先日私がここ7年ほどフォローしてきたある銘柄が今期の業績(売上、利益)を下方修正した。2月上旬の3Q発表時点での修正ではなく、タイミングを少しずらしての下方修正だった。
 残すところ1か月余りで既に結果が見えたので下方修正に至ったのだろう。
 下方修正の発表はとても残念なことだが、既に株価には織り込まれてしまった感がある。

 明らかに3Qの進捗が悪いと見られたためこの銘柄を持っている多くの投資家にとっては想定された覚悟していた下方修正だったのかも知れません。

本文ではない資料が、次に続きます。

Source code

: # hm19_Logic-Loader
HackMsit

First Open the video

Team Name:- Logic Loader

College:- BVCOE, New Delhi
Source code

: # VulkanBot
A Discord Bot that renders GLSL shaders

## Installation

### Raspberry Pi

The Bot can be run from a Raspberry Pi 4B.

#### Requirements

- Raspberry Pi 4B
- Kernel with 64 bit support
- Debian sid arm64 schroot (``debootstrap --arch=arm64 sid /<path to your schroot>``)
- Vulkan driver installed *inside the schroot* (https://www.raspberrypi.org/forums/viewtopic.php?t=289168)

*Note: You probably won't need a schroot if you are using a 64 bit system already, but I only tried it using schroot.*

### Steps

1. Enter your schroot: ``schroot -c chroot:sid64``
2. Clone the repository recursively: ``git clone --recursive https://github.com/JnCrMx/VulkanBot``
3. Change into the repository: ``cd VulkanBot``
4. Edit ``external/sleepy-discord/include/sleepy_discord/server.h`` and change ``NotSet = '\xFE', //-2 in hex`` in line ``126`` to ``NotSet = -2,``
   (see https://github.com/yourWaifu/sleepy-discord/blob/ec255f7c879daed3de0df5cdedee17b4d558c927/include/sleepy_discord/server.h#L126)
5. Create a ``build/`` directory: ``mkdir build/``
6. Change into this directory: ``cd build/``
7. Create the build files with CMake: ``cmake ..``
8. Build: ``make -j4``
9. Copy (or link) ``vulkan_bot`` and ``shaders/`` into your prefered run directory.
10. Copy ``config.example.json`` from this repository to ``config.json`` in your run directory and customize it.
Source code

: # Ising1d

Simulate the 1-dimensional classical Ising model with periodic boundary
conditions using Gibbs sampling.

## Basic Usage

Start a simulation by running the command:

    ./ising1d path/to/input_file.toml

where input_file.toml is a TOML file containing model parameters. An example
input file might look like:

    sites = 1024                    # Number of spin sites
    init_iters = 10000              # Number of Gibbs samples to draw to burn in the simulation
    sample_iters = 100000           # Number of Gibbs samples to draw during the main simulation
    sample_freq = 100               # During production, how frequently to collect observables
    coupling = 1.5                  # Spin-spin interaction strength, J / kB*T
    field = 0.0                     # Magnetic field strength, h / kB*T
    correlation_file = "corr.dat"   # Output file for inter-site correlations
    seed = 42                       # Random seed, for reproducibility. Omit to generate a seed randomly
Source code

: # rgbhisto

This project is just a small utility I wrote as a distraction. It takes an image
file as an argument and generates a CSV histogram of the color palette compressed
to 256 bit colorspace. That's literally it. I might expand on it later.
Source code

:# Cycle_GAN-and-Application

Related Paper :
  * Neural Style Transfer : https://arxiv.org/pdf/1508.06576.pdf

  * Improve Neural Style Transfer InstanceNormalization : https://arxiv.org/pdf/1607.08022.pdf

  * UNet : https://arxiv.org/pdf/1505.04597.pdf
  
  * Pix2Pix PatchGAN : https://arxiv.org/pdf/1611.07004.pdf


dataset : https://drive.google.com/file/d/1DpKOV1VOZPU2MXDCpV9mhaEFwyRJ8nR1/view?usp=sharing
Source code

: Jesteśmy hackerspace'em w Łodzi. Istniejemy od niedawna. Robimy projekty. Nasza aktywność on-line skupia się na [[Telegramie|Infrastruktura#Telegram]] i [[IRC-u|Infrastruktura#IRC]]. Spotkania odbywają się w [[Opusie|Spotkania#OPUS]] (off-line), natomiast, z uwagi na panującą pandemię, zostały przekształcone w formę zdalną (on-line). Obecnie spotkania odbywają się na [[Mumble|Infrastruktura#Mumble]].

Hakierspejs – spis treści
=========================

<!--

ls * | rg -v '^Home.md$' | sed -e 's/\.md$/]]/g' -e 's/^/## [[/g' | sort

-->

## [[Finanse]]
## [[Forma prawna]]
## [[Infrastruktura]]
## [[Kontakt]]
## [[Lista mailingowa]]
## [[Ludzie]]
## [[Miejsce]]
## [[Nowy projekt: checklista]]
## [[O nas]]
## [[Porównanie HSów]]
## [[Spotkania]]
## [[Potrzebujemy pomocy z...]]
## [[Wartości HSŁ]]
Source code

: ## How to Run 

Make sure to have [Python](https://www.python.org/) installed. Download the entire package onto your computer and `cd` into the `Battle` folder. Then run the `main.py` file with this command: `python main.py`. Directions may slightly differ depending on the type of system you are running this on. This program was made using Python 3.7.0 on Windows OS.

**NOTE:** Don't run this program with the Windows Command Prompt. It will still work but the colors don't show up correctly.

 発表の翌日に大きく売られると思われた株価は案外堅調な推移で寄り付きはややまとまった買いが入り、多少でもプラスで始まった。その後は売り物に押され前日比で小幅マイナスで終えたがさほど大きな下げには至らなかった。

 これには潤沢なキャッシュを用いた自己株買いの同日発表という施策があってのものと考えられる。

 単純な下方修正だけの発表だったら株価はここまで堅調なものとはならず、ストップ安が想定されたのだが、投資家は同日に発表された自己株買いを評価したものと思われる。

 筆者はこの銘柄を典型的なバリュー銘柄として捉え多くの投資家にアピールしてきたが、今やこのセクターには様々なキャッシュ潤沢な銘柄が数多く存在しており、珍しくもない事業内容、財務内容の銘柄と言える。

 しかもそうした銘柄を多くの投資家にいつの間にか投資して頂いたという経緯がある。その結果として恐らくは中長期スタンスでの投資と決め込まれている投資家が圧倒的となっているように思われる。その表れが今回の業績下方修正後の株価変動となったと推察される。

 バリュー銘柄企業の伝家の宝刀、自己株買いが炸裂。とは言え、その実施株数や金額を含め経営陣には文句を言いたいことは沢山ある。私のコラムを長年ご覧頂いている皆さんならこの銘柄がどこなのか、おわかりだと思うが、「溜め込んだキャッシュを経営の失敗の穴埋めとして使うなど、もってのほかだ。」という声もあり、できればその決算修正の内容と自己株買いの経緯などを確認しに近いうちに当該企業と面談をしてみようと考えている。


 それにしても同社の業績は再び回復するとは見てはいるがどうやら業績とは違った視点での評価なのかと気になるところだ。つまり下方修正でも大きく株価が下振れしなかった謎が今の相場の好需給を表しているとも言える。

 浮動株がいつの間にか吸い取られ限定されているとすればこうした現象にもなる。

 株価は当面は下にも上にもいかずにこのままの水準で3月末を迎えることになりそうだ。本日から実行される2%ほどの自己株買いの平均単価からもそうした点が想定される。

 これからはキャッシュリッチな企業への個人投資家の要求が一段とシビアなものとなる可能性がある。お金をいつまでも使わず温存したままの企業への要求だが、果たしてこうした要求が受け入れられるものか見守っていきたい。